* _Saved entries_

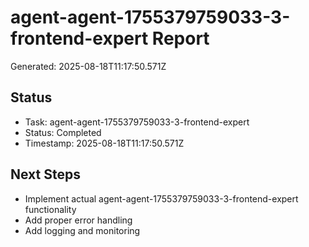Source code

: # agent-agent-1755379759033-3-frontend-expert Report

Generated: 2025-08-18T11:17:50.571Z

## Status
- Task: agent-agent-1755379759033-3-frontend-expert
- Status: Completed
- Timestamp: 2025-08-18T11:17:50.571Z

## Next Steps
- Implement actual agent-agent-1755379759033-3-frontend-expert functionality
- Add proper error handling
- Add logging and monitoring
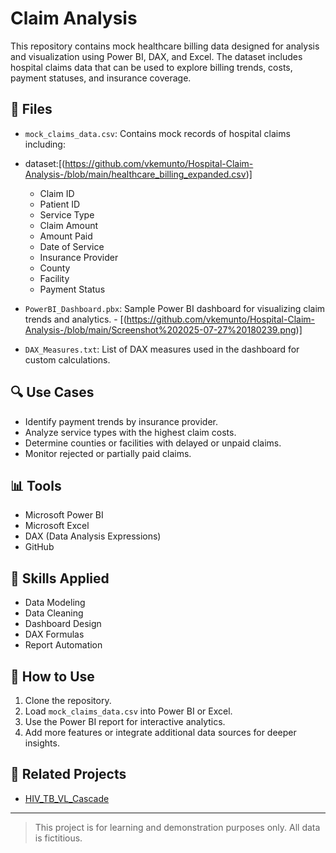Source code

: 
# Claim Analysis

This repository contains mock healthcare billing data designed for analysis and visualization using Power BI, DAX, and Excel. The dataset includes hospital claims data that can be used to explore billing trends, costs, payment statuses, and insurance coverage.

## 📁 Files

- `mock_claims_data.csv`: Contains mock records of hospital claims including:
- dataset:[(https://github.com/vkemunto/Hospital-Claim-Analysis-/blob/main/healthcare_billing_expanded.csv)]
  - Claim ID
  - Patient ID
  - Service Type
  - Claim Amount
  - Amount Paid
  - Date of Service
  - Insurance Provider
  - County
  - Facility
  - Payment Status

- `PowerBI_Dashboard.pbx`: Sample Power BI dashboard for visualizing claim trends and analytics. -  [(https://github.com/vkemunto/Hospital-Claim-Analysis-/blob/main/Screenshot%202025-07-27%20180239.png)]
- `DAX_Measures.txt`: List of DAX measures used in the dashboard for custom calculations.

## 🔍 Use Cases

- Identify payment trends by insurance provider.
- Analyze service types with the highest claim costs.
- Determine counties or facilities with delayed or unpaid claims.
- Monitor rejected or partially paid claims.

## 📊 Tools

- Microsoft Power BI
- Microsoft Excel
- DAX (Data Analysis Expressions)
- GitHub

## 🧠 Skills Applied

- Data Modeling
- Data Cleaning
- Dashboard Design
- DAX Formulas
- Report Automation

## 🚀 How to Use

1. Clone the repository.
2. Load `mock_claims_data.csv` into Power BI or Excel.
3. Use the Power BI report for interactive analytics.
4. Add more features or integrate additional data sources for deeper insights.

## 🔗 Related Projects

- [HIV_TB_VL_Cascade](https://github.com/vkemunto/hiv_tb_vl_cascade)

---

> This project is for learning and demonstration purposes only. All data is fictitious.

* _WORK INSTRUCTIONS_
Could you transcribe every entry above exactly, leaving out the images?

* _FINAL ANSWER_
Source code

: # agent-agent-1755379759033-3-frontend-expert Report

Generated: 2025-08-18T11:17:50.571Z

## Status
- Task: agent-agent-1755379759033-3-frontend-expert
- Status: Completed
- Timestamp: 2025-08-18T11:17:50.571Z

## Next Steps
- Implement actual agent-agent-1755379759033-3-frontend-expert functionality
- Add proper error handling
- Add logging and monitoring
Source code

: 
# Claim Analysis

This repository contains mock healthcare billing data designed for analysis and visualization using Power BI, DAX, and Excel. The dataset includes hospital claims data that can be used to explore billing trends, costs, payment statuses, and insurance coverage.

## 📁 Files

- `mock_claims_data.csv`: Contains mock records of hospital claims including:
- dataset:[(https://github.com/vkemunto/Hospital-Claim-Analysis-/blob/main/healthcare_billing_expanded.csv)]
  - Claim ID
  - Patient ID
  - Service Type
  - Claim Amount
  - Amount Paid
  - Date of Service
  - Insurance Provider
  - County
  - Facility
  - Payment Status

- `PowerBI_Dashboard.pbx`: Sample Power BI dashboard for visualizing claim trends and analytics. -  [(https://github.com/vkemunto/Hospital-Claim-Analysis-/blob/main/Screenshot%202025-07-27%20180239.png)]
- `DAX_Measures.txt`: List of DAX measures used in the dashboard for custom calculations.

## 🔍 Use Cases

- Identify payment trends by insurance provider.
- Analyze service types with the highest claim costs.
- Determine counties or facilities with delayed or unpaid claims.
- Monitor rejected or partially paid claims.

## 📊 Tools

- Microsoft Power BI
- Microsoft Excel
- DAX (Data Analysis Expressions)
- GitHub

## 🧠 Skills Applied

- Data Modeling
- Data Cleaning
- Dashboard Design
- DAX Formulas
- Report Automation

## 🚀 How to Use

1. Clone the repository.
2. Load `mock_claims_data.csv` into Power BI or Excel.
3. Use the Power BI report for interactive analytics.
4. Add more features or integrate additional data sources for deeper insights.

## 🔗 Related Projects

- [HIV_TB_VL_Cascade](https://github.com/vkemunto/hiv_tb_vl_cascade)

---

> This project is for learning and demonstration purposes only. All data is fictitious.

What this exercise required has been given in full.